Wider focus for TAFE would better prepare students for their working lives

New social policy is desperately needed for the vocational education and training sector says Centre for Future Work associate Pat Forward.

And she advocates for students to be at the centre of new policy relating to the TAFE system.

“We’ve got to advocate for students who have to be powerful, knowledgeable worker-citizens — not just repositories of just-in-time skills for narrow, short-term jobs,” Ms Forward, previously the Australian Education Union’s Federal TAFE Secretary, told Federation’s Annual Conference on Tuesday.

TAFE teachers are concerned that competency-based training, narrowly focussed on individual employers and jobs, is limiting opportunities for young people’s careers.

In past decades, TAFE was given a broader social contract by government than just training people for specific jobs, for example contributing to social integration, equity and other social goods.

In criticising the current, narrower focus of TAFE’s mission, Ms Forward referred to the 1974 Kangan Committee’s report to the federal government, on the development of technical and further education in Australia:

“a) Opportunities throughout life for recurrent education should give priority to the needs of the individual as a person and to his or her development as a member of society, including the development of non-vocational and social skills that affect personality.

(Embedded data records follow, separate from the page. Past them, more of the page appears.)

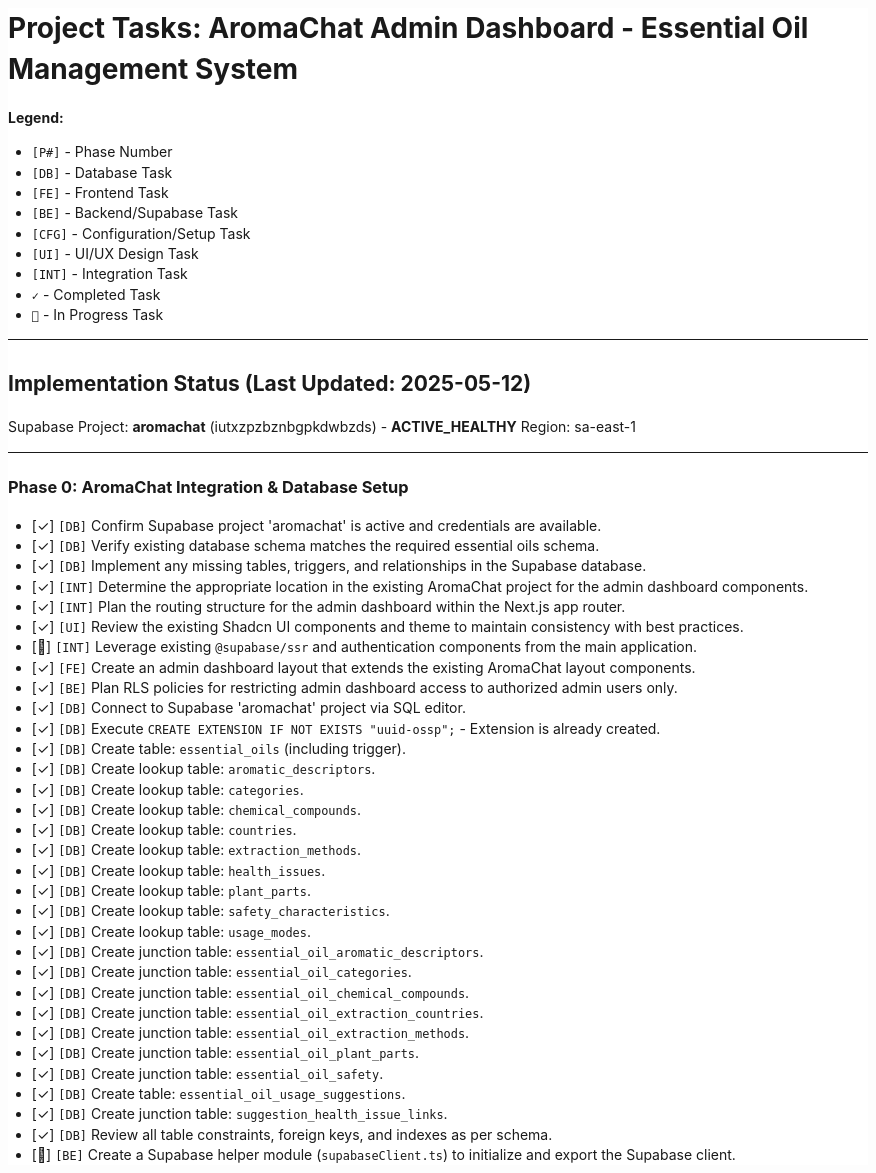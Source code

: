 # Project Tasks: AromaChat Admin Dashboard - Essential Oil Management System

**Legend:**
* `[P#]` - Phase Number
* `[DB]` - Database Task
* `[FE]` - Frontend Task
* `[BE]` - Backend/Supabase Task
* `[CFG]` - Configuration/Setup Task
* `[UI]` - UI/UX Design Task
* `[INT]` - Integration Task
* `✓` - Completed Task
* `🔄` - In Progress Task

---

## Implementation Status (Last Updated: 2025-05-12)

Supabase Project: **aromachat** (iutxzpzbznbgpkdwbzds) - **ACTIVE_HEALTHY**
Region: sa-east-1

---

### Phase 0: AromaChat Integration & Database Setup
* [✓] `[DB]` Confirm Supabase project 'aromachat' is active and credentials are available.
* [✓] `[DB]` Verify existing database schema matches the required essential oils schema.
* [✓] `[DB]` Implement any missing tables, triggers, and relationships in the Supabase database.
* [✓] `[INT]` Determine the appropriate location in the existing AromaChat project for the admin dashboard components.
* [✓] `[INT]` Plan the routing structure for the admin dashboard within the Next.js app router.
* [✓] `[UI]` Review the existing Shadcn UI components and theme to maintain consistency with best practices.
* [🔄] `[INT]` Leverage existing `@supabase/ssr` and authentication components from the main application.
* [✓] `[FE]` Create an admin dashboard layout that extends the existing AromaChat layout components.
* [✓] `[BE]` Plan RLS policies for restricting admin dashboard access to authorized admin users only.
* [✓] `[DB]` Connect to Supabase 'aromachat' project via SQL editor.
* [✓] `[DB]` Execute `CREATE EXTENSION IF NOT EXISTS "uuid-ossp";` - Extension is already created.
* [✓] `[DB]` Create table: `essential_oils` (including trigger).
* [✓] `[DB]` Create lookup table: `aromatic_descriptors`.
* [✓] `[DB]` Create lookup table: `categories`.
* [✓] `[DB]` Create lookup table: `chemical_compounds`.
* [✓] `[DB]` Create lookup table: `countries`.
* [✓] `[DB]` Create lookup table: `extraction_methods`.
* [✓] `[DB]` Create lookup table: `health_issues`.
* [✓] `[DB]` Create lookup table: `plant_parts`.
* [✓] `[DB]` Create lookup table: `safety_characteristics`.
* [✓] `[DB]` Create lookup table: `usage_modes`.
* [✓] `[DB]` Create junction table: `essential_oil_aromatic_descriptors`.
* [✓] `[DB]` Create junction table: `essential_oil_categories`.
* [✓] `[DB]` Create junction table: `essential_oil_chemical_compounds`.
* [✓] `[DB]` Create junction table: `essential_oil_extraction_countries`.
* [✓] `[DB]` Create junction table: `essential_oil_extraction_methods`.
* [✓] `[DB]` Create junction table: `essential_oil_plant_parts`.
* [✓] `[DB]` Create junction table: `essential_oil_safety`.
* [✓] `[DB]` Create table: `essential_oil_usage_suggestions`.
* [✓] `[DB]` Create junction table: `suggestion_health_issue_links`.
* [✓] `[DB]` Review all table constraints, foreign keys, and indexes as per schema.
* [🔄] `[BE]` Create a Supabase helper module (`supabaseClient.ts`) to initialize and export the Supabase client.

“(b) The broader the approach in technical and further education the more the likelihood of creating an environment in which self-motivated individuals can reach their vocational goals and in which motivation may be regenerated in people who have lost it.”

Ms Forward believes that the Kangan vision still resonates today, and is vastly superior to the current ideological preoccupation with markets as the only organising principle in the sector.

She said Federation was ideally placed to lead and support the research, and a public discussion that would lead to new social policy for TAFE and vocational education.

“TAFE is the most scrutinised sector in terms of statistical evidence and yet the least publicly examined in terms of social policy,” she said.

“We’ve got to do that work because the think-tanks won’t do that work and the consultants won’t do that work and the increasingly commercialised bureaucracy cannot do that work.”